Im getting strife for 'foruming' on Christmas day, but just wanted to say thanks for taking the time to put that all down.

Much appreciated.

Stuart



exile said:


> OK, I'm gonna try. I want to start, as I mean to finish, with the point that _all_ martial arts, in fact all activities, use scientific principle in exactly the same way. I consider the 'scientisation' of what is really very straightforward stuff to be a marketing trick, as has already been suggested above. More on this below...
> 
> The expression that Choi supplies here is essentially a definition of the notion 'capacity to cause activity' that the concept 'energy' formalizes; it follows as an automatic consequence of the definition of force---change in momentum---from very early classical mechanics, and as I'll get to directly, doesn't seem to me to add much in actual value to Choi's or similar discussions. If the activity in question imposes a structure on nature in a certain sense, you have one kind of energy, which the formula Choi cites partly measures. (The other kind of energy is associated with 'waste' motion, involving friction, viscosity, and so on.) What Choi is giving is the basic expression for kinetic energy, which reflects the capacity to do work---which technically is nothing other than force over distance (and is subject to a certain conservation condition). That definition applies to _everything_ that moves: in the simplest case, the amount of energy 'carried' by a moving object is 1/2 the mass of the object x the velocity of the object squared. If that energy were transferred completely to another object, by a collision, say, the kinetic energy would express exactly how much work had been accomplished in taking the target, originally at rest, up the the motion it underwent as a result of the impact.
> 
> ...


----------



## Ninjamom (Dec 25, 2008)

exile said:


> Kacey said:
> 
> 
> > Having been to several seminars with Gen. Choi, I can say that there is a disconnect... and it rose more from misunderstanding than anything else. When Gen. Choi would teach sine wave, he would watch the back lines (comprised of first dans) and say "bend your knees!!".... the first dans, being totally freaked out at who was talking to them, would nod wildly, and stand still, making no changes in their techniques. The front lines, meanwhile, would be bending their knees more each time Gen. Choi yelled at the first danns... and he wasn't watching the front lines; he was watching the back lines. *So while the back lines nodded like idiots and made no changes, the front lines went lower and lower each time they stepped, and exaggerated the movements of sine wave more and more; then went home afterwards and took notes on how sine wave "should" be done - notes that were based on that specific misunderstanding - then taught their own students to move the same way.*
> ...


 Reminds me of a story.... 

Some of my students in sword class wanted to know about a certain seated meditation posture used in our art, and why the hands were held in a certain manner.  I related the historical tale (?) of an elderly group of Buddhist monks in the Korean mountains in the time of the Hwa Rang who met together for years to meditate each morning.  Shocked by the sudden death of one of their members, they realized that they had achieved much on their journey to enlightenment, but had failed to pass it on to the next generation.  Therefore, they each vowed to train one disciple to continue in the practices of the monastery meditation arts before they died.  
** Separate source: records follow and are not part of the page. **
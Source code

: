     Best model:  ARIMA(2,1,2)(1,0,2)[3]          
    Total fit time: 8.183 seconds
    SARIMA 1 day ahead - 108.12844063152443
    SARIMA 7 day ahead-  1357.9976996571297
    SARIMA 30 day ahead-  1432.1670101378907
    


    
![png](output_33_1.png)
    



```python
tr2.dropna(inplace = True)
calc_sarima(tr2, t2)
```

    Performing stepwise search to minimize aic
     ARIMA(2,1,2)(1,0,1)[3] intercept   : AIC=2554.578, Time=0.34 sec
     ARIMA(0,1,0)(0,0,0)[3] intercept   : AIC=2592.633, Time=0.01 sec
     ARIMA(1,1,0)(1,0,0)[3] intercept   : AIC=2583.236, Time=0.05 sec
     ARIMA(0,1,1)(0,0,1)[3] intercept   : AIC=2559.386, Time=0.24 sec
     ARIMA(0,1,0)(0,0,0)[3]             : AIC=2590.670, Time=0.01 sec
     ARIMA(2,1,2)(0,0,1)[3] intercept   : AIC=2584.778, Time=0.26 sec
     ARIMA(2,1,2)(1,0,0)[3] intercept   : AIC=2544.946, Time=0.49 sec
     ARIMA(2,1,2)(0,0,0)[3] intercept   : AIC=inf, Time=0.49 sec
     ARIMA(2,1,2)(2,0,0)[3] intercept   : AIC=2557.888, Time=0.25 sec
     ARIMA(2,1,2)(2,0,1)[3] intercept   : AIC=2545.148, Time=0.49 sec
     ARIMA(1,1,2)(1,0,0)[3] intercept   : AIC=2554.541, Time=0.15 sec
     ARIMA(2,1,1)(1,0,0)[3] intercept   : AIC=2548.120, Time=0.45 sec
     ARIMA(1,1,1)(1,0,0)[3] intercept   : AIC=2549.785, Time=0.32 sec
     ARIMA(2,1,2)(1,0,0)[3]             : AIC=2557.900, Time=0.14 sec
The eldest of the monks, Master Wong Sang, began first by taking a young student as an apprentice.  As the most junior member of the group, this young man became the 'gofer' and general servant of the others, while not in group meditation.  On the first morning of meditation with disciple and elders, a stray cat entered the monastery and began wailing by the door.  Disturbed by the noise and concerned his new disciple would be easily distracted, the elderly Master Wong Sang commanded his disciple to remove the stray cat and tie it by a leash to a post on the far side of the monastery.  The Master's intent was to allow the meditation to continue sans cat, but provide the animal with milk and food afterwards.

Content with the cordial monks and a warm morning meal, the stray cat adopted the monastery as its home.  The generous monks were equally pleased to provide the cat with this simple service, and each morning, the young disciple removed the cat to the post at the far end of the compound prior to meditation, then provided it with breakfast afterwards.

Soon Master Wong Sang died, and the next eldest monk selected a new disciple, to maintain the number of monks in the meditation circle.  As the youngest, this new disciple's first task became the care and feeding of the cat.  Each morning he would tie the cat to the post at the far end of the monastery so as not to disturb the monks in meditation.  Wong Sang's disciple graduated to new, more important tasks.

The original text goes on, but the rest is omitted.